* WHAT YOU SHOULD DO
Return every line from the one with "L'application suit une" through the one with "Spring Data JPA", inclusive, exactly as it appears below.
· · · · ·
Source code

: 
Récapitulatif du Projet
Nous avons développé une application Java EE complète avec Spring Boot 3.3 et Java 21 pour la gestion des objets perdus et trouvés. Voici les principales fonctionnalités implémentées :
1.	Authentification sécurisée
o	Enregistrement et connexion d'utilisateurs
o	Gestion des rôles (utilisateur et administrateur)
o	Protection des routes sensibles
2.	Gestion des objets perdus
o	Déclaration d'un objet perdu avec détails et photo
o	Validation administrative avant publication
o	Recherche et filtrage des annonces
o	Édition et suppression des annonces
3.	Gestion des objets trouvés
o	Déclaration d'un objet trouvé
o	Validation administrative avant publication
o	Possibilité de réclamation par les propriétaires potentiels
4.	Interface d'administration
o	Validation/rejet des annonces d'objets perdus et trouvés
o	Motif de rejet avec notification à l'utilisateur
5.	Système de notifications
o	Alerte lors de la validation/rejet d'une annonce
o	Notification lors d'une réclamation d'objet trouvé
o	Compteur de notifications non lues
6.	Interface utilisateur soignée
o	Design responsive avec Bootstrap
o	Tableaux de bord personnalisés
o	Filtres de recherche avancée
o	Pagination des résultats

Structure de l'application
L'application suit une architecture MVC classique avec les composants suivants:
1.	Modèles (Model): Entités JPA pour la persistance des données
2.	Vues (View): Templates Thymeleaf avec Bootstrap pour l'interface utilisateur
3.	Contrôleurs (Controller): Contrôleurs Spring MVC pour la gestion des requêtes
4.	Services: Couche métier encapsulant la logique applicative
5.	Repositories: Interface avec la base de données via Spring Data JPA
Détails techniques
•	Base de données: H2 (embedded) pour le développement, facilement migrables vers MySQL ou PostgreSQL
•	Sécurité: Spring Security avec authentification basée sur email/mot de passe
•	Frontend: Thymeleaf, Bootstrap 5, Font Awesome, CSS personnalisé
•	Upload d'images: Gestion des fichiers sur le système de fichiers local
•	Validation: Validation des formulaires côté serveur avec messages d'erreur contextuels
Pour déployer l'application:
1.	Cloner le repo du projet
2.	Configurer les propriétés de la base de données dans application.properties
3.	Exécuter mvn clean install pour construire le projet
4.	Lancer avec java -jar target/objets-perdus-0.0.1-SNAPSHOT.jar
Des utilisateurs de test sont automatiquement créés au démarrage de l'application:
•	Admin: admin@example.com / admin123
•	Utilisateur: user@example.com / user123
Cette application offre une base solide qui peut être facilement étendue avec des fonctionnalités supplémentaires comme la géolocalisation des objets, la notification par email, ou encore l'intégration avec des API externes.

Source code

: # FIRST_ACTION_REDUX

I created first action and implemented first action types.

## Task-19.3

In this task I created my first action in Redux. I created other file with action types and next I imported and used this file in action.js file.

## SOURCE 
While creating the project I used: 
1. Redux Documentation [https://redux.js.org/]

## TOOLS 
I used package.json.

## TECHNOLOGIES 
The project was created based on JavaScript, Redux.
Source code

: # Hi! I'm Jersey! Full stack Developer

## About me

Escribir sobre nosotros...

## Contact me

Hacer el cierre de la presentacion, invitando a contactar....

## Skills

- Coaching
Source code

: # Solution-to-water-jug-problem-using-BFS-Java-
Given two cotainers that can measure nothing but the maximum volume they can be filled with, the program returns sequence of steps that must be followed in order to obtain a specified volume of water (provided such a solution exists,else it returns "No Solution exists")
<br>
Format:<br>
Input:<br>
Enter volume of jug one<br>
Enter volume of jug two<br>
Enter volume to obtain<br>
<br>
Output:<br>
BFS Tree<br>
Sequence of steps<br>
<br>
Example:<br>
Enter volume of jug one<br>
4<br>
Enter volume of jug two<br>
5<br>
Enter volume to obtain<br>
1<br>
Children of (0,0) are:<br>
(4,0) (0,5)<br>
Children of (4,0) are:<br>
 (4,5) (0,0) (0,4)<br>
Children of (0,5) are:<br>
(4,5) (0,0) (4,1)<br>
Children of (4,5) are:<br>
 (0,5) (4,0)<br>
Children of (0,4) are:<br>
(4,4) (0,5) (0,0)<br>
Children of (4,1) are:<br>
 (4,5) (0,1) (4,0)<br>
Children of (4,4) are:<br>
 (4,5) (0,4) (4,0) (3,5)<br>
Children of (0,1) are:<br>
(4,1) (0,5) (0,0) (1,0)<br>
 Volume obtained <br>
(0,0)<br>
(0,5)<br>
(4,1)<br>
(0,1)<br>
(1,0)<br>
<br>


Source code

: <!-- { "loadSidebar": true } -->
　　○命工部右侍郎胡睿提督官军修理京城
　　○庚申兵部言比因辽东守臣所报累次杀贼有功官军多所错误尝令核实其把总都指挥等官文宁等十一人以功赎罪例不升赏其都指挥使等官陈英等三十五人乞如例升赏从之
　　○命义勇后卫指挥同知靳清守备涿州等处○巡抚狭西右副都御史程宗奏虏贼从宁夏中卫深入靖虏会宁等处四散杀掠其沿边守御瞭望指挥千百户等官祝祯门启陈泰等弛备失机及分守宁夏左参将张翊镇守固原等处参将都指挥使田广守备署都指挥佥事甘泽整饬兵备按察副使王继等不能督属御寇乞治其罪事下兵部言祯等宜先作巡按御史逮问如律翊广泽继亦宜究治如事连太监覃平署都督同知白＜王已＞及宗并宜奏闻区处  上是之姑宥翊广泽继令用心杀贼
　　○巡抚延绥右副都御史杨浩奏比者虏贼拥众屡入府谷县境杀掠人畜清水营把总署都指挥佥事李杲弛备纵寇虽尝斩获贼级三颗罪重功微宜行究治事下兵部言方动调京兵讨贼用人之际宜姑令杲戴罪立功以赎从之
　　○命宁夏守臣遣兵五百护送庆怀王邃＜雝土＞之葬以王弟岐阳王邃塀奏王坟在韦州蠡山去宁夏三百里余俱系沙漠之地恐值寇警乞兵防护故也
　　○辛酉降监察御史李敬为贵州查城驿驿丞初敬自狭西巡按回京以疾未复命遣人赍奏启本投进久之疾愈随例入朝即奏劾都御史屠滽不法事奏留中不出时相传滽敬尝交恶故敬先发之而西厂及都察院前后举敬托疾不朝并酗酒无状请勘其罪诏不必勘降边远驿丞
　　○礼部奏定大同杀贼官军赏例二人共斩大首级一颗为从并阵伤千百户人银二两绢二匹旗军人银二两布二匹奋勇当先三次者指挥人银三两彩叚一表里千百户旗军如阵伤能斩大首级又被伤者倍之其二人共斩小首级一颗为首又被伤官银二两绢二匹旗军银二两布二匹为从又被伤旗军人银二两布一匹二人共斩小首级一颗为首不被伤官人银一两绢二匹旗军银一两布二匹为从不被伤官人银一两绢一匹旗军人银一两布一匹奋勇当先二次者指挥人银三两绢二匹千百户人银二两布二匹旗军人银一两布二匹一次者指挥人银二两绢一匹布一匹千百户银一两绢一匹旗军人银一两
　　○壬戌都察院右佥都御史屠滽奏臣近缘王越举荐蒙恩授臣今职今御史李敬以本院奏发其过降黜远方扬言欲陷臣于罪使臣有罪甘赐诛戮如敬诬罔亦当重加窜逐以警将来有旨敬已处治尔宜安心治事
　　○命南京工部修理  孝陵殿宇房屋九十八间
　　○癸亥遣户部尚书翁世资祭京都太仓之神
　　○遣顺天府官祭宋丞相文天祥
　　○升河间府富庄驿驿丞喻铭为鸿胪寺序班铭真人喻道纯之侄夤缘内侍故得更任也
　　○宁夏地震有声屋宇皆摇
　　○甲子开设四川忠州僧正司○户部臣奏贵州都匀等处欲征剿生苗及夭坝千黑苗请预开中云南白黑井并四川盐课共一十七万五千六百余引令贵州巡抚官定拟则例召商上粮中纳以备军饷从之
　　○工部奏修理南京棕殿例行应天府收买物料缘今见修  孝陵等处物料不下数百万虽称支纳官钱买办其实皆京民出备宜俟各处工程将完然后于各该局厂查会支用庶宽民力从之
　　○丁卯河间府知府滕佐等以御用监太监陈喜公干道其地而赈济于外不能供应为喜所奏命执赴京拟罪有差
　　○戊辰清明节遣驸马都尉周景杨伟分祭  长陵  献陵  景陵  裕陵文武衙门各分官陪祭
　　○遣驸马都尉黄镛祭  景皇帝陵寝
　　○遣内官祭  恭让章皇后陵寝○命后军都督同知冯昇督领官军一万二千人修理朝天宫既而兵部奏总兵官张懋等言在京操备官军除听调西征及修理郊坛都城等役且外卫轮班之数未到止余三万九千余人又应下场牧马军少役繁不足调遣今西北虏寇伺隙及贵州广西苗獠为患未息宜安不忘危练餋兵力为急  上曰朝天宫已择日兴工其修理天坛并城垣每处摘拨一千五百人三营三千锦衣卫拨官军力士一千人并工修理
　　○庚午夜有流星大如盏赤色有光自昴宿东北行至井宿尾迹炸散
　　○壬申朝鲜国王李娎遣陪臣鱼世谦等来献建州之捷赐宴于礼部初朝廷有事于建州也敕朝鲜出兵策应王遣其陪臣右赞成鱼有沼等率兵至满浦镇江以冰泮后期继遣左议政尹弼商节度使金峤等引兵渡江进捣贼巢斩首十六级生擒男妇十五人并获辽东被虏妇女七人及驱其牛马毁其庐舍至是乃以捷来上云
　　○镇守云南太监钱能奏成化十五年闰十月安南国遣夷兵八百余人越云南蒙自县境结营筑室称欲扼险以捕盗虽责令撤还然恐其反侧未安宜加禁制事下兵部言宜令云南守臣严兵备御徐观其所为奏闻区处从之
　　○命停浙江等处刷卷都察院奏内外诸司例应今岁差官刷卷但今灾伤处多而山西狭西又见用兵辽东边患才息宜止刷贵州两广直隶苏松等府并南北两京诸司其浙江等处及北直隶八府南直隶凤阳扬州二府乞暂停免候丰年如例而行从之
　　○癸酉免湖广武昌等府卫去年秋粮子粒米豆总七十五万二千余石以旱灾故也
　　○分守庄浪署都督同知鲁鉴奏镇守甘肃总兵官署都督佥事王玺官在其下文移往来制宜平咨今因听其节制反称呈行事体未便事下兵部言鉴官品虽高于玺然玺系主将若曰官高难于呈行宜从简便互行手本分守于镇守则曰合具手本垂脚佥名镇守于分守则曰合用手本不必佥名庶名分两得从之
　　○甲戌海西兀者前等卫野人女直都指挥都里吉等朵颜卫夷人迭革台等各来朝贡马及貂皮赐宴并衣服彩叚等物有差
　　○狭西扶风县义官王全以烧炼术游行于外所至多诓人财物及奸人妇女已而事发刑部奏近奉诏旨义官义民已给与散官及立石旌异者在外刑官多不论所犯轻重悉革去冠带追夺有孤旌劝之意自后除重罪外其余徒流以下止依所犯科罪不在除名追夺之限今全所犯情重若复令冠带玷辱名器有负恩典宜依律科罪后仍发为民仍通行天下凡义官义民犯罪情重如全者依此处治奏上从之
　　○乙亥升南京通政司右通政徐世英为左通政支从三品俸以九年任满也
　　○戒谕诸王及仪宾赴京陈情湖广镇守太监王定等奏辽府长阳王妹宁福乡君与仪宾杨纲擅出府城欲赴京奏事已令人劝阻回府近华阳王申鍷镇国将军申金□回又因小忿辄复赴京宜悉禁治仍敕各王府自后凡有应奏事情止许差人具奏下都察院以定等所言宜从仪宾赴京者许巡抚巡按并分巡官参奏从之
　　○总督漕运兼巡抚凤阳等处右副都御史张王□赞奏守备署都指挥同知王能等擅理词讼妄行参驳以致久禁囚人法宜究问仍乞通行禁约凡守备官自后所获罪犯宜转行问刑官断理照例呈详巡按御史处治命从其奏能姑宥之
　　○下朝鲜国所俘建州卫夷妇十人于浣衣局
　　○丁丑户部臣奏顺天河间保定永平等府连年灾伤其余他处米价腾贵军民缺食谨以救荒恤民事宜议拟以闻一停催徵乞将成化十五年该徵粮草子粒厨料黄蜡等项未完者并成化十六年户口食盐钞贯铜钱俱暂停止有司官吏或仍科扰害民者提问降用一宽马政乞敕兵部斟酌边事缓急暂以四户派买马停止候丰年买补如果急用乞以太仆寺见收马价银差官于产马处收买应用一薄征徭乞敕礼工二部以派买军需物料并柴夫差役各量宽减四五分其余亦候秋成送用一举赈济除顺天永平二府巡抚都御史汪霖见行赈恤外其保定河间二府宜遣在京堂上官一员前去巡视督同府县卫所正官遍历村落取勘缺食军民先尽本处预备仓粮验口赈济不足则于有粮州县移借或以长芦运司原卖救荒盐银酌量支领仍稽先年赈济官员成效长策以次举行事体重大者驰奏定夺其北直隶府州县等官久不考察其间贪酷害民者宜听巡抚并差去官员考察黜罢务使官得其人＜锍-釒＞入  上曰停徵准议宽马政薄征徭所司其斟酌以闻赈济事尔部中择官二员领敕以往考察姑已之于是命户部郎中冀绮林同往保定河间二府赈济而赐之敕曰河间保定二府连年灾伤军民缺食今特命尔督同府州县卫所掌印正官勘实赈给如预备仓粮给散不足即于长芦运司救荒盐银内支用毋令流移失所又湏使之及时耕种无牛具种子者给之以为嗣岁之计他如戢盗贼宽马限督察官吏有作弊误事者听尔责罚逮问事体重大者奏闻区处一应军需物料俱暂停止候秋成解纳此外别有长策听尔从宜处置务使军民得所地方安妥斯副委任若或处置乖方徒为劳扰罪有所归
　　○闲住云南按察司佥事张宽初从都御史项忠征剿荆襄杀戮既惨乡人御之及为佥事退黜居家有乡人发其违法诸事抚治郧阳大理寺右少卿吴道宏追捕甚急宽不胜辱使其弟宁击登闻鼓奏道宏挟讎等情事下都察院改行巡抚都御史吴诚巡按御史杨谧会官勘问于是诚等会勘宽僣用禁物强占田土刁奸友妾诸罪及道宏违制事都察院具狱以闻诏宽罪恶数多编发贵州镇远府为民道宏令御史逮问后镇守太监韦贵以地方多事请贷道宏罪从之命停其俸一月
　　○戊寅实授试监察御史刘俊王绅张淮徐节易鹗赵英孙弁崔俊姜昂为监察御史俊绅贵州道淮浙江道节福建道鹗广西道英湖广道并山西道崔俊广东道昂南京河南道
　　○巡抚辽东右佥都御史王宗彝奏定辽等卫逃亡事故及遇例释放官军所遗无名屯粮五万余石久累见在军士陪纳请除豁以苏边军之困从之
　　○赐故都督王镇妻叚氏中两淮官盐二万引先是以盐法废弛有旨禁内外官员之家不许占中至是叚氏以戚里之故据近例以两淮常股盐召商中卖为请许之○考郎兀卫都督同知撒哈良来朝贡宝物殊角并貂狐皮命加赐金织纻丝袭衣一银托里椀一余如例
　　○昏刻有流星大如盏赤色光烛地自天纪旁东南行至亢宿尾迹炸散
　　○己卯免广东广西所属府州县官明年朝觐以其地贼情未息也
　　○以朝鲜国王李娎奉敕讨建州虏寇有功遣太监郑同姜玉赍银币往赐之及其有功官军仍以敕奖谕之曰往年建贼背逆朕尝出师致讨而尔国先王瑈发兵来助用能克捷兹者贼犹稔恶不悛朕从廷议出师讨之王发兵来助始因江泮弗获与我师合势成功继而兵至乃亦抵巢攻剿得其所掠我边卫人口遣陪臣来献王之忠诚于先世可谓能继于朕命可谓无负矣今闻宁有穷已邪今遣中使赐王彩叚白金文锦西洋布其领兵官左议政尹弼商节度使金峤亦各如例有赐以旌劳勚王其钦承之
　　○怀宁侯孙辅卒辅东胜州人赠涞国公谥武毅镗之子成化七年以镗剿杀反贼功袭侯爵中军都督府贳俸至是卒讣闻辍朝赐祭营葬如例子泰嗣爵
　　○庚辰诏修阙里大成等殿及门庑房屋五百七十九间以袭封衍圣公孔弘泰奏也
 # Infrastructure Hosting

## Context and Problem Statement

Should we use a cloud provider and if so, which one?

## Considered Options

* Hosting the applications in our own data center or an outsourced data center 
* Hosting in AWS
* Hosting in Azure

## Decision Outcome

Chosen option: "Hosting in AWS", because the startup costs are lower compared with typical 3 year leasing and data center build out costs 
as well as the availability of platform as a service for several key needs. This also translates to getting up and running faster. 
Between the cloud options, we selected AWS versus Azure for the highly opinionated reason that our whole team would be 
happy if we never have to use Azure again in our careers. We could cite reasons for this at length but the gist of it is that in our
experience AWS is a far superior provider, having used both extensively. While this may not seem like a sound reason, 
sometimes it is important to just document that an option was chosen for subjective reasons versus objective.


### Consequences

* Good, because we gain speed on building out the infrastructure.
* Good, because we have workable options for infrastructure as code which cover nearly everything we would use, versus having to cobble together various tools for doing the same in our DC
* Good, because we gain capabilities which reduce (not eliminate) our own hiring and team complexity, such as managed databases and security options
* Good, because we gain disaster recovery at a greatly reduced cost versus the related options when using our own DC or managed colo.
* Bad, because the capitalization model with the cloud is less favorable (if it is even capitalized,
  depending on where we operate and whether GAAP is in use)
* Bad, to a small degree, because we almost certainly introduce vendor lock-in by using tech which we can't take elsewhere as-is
· · · · ·
* RESPONSE FOR THIS EXERCISE
L'application suit une architecture MVC classique avec les composants suivants:
1.	Modèles (Model): Entités JPA pour la persistance des données
2.	Vues (View): Templates Thymeleaf avec Bootstrap pour l'interface utilisateur
3.	Contrôleurs (Controller): Contrôleurs Spring MVC pour la gestion des requêtes
4.	Services: Couche métier encapsulant la logique applicative
5.	Repositories: Interface avec la base de données via Spring Data JPA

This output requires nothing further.